Prognosen sind mehr als ein Zahlengerüst. „Es geht um eine Story“, sagt Schneider – etwa warum Konsum trotz Reallohnplus stockt, wie sich die Sparquote entwickelt oder wie Qualitätsverbesserungen in Chinas Industrie auf Exporte wirken. „Abgesehen davon, dass man wissen will, wo die Reise hingeht, ist die Prognose ein wichtiges Kommunikationstool“, so Fenz.

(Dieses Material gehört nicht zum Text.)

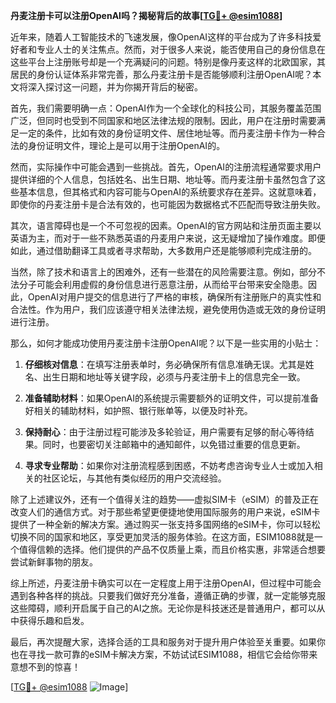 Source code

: **丹麦注册卡可以注册OpenAI吗？揭秘背后的故事[[TG💪+ @esim1088](https://t.me/s/esim1088)]**

近年来，随着人工智能技术的飞速发展，像OpenAI这样的平台成为了许多科技爱好者和专业人士的关注焦点。然而，对于很多人来说，能否使用自己的身份信息在这些平台上注册账号却是一个充满疑问的问题。特别是像丹麦这样的北欧国家，其居民的身份认证体系非常完善，那么丹麦注册卡是否能够顺利注册OpenAI呢？本文将深入探讨这一问题，并为你揭开背后的秘密。

首先，我们需要明确一点：OpenAI作为一个全球化的科技公司，其服务覆盖范围广泛，但同时也受到不同国家和地区法律法规的限制。因此，用户在注册时需要满足一定的条件，比如有效的身份证明文件、居住地址等。而丹麦注册卡作为一种合法的身份证明文件，理论上是可以用于注册OpenAI的。

然而，实际操作中可能会遇到一些挑战。首先，OpenAI的注册流程通常要求用户提供详细的个人信息，包括姓名、出生日期、地址等。而丹麦注册卡虽然包含了这些基本信息，但其格式和内容可能与OpenAI的系统要求存在差异。这就意味着，即使你的丹麦注册卡是合法有效的，也可能因为数据格式不匹配而导致注册失败。

其次，语言障碍也是一个不可忽视的因素。OpenAI的官方网站和注册页面主要以英语为主，而对于一些不熟悉英语的丹麦用户来说，这无疑增加了操作难度。即便如此，通过借助翻译工具或者寻求帮助，大多数用户还是能够顺利完成注册的。

当然，除了技术和语言上的困难外，还有一些潜在的风险需要注意。例如，部分不法分子可能会利用虚假的身份信息进行恶意注册，从而给平台带来安全隐患。因此，OpenAI对用户提交的信息进行了严格的审核，确保所有注册账户的真实性和合法性。作为用户，我们应该遵守相关法律法规，避免使用伪造或无效的身份证明进行注册。

那么，如何才能成功使用丹麦注册卡注册OpenAI呢？以下是一些实用的小贴士：

1. **仔细核对信息**：在填写注册表单时，务必确保所有信息准确无误。尤其是姓名、出生日期和地址等关键字段，必须与丹麦注册卡上的信息完全一致。
   
2. **准备辅助材料**：如果OpenAI的系统提示需要额外的证明文件，可以提前准备好相关的辅助材料，如护照、银行账单等，以便及时补充。

3. **保持耐心**：由于注册过程可能涉及多轮验证，用户需要有足够的耐心等待结果。同时，也要密切关注邮箱中的通知邮件，以免错过重要的信息更新。

4. **寻求专业帮助**：如果你对注册流程感到困惑，不妨考虑咨询专业人士或加入相关的社区论坛，与其他有类似经历的用户交流经验。

除了上述建议外，还有一个值得关注的趋势——虚拟SIM卡（eSIM）的普及正在改变人们的通信方式。对于那些希望更便捷地使用国际服务的用户来说，eSIM卡提供了一种全新的解决方案。通过购买一张支持多国网络的eSIM卡，你可以轻松切换不同的国家和地区，享受更加灵活的服务体验。在这方面，ESIM1088就是一个值得信赖的选择。他们提供的产品不仅质量上乘，而且价格实惠，非常适合想要尝试新鲜事物的朋友。

综上所述，丹麦注册卡确实可以在一定程度上用于注册OpenAI，但过程中可能会遇到各种各样的挑战。只要我们做好充分准备，遵循正确的步骤，就一定能够克服这些障碍，顺利开启属于自己的AI之旅。无论你是科技迷还是普通用户，都可以从中获得乐趣和启发。

最后，再次提醒大家，选择合适的工具和服务对于提升用户体验至关重要。如果你也在寻找一款可靠的eSIM卡解决方案，不妨试试ESIM1088，相信它会给你带来意想不到的惊喜！

[[TG💪+ @esim1088](https://t.me/s/esim1088) ![Image](https://i.postimg.cc/4NQfJmqS/Snipaste-2025-05-13-00-14-12.png)]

„Man muss von einer Planung ausgehen“
Trotz Unsicherheit ist die Prognose für Politik und Wirtschaft zentral. „Man muss von einer Planung ausgehen“, vergleicht Scheiblecker; Abweichungen ermöglichen Gegenmaßnahmen. Ein Zehntelpunkt mehr oder weniger sei wenig, wichtig seien Trends und Hinweise aus Detaildaten, so Bonin. Fenz betont: Politik kennt die Unsicherheiten, braucht aber Daten. Eingriffsmöglichkeiten in die kurzfristige Konjunktur sind begrenzt, warnt Bonin; strukturelle Maßnahmen sind sinnvoller.